%%

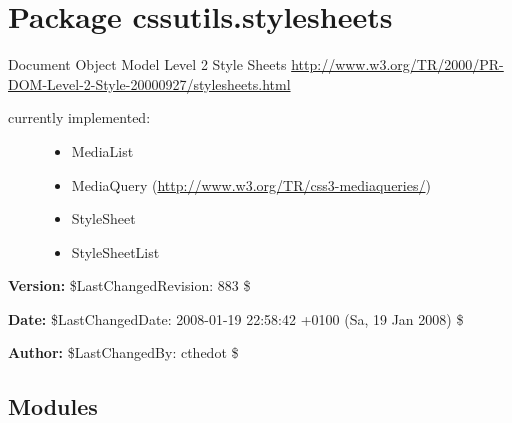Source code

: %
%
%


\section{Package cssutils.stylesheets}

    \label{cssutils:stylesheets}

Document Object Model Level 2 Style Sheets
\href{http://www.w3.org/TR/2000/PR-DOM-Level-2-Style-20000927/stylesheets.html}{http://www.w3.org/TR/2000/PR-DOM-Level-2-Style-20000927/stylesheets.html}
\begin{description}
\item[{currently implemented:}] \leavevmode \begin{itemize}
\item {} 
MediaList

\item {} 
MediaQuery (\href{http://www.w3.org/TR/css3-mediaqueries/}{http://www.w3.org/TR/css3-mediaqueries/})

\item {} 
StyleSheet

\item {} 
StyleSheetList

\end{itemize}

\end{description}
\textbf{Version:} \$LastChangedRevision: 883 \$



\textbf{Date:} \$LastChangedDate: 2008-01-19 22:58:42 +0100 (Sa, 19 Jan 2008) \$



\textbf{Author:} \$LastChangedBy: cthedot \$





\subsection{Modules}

%%
%%

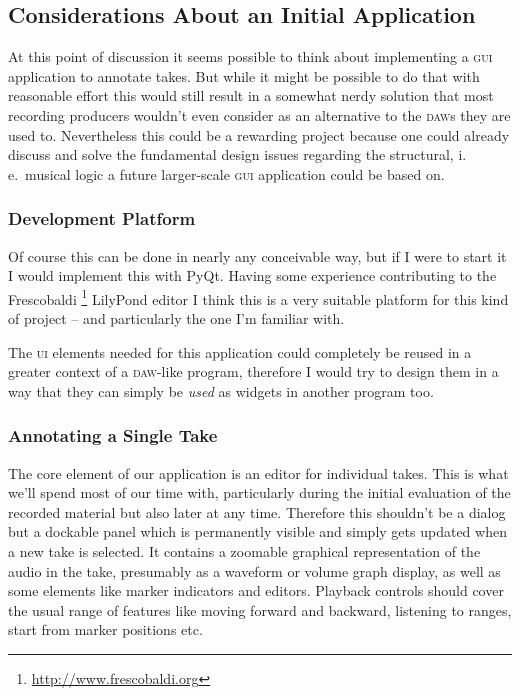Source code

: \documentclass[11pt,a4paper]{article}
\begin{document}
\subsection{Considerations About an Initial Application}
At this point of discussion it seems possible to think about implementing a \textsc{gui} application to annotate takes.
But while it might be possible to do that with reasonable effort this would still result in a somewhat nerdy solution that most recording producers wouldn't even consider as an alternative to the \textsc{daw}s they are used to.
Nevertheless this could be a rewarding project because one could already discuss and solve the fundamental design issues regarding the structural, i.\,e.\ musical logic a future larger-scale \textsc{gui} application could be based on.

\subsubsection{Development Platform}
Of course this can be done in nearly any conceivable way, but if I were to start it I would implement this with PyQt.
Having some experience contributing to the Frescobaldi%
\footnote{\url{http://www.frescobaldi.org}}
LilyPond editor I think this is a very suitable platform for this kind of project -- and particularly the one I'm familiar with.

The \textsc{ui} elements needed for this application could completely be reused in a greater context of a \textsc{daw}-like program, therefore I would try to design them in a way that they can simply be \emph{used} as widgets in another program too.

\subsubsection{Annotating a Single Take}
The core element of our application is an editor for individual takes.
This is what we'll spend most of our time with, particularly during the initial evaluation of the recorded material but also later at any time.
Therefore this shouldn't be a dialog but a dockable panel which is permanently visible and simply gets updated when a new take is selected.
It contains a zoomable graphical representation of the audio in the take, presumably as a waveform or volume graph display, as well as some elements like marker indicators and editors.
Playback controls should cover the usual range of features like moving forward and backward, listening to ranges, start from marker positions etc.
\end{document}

%%

_What the task requires_
Write out exactly the lines that fall from the line with "another program too." to the line with "The core element" in the records above, keeping both ends.

_Solution to the exercise_
The \textsc{ui} elements needed for this application could completely be reused in a greater context of a \textsc{daw}-like program, therefore I would try to design them in a way that they can simply be \emph{used} as widgets in another program too.

\subsubsection{Annotating a Single Take}
The core element of our application is an editor for individual takes.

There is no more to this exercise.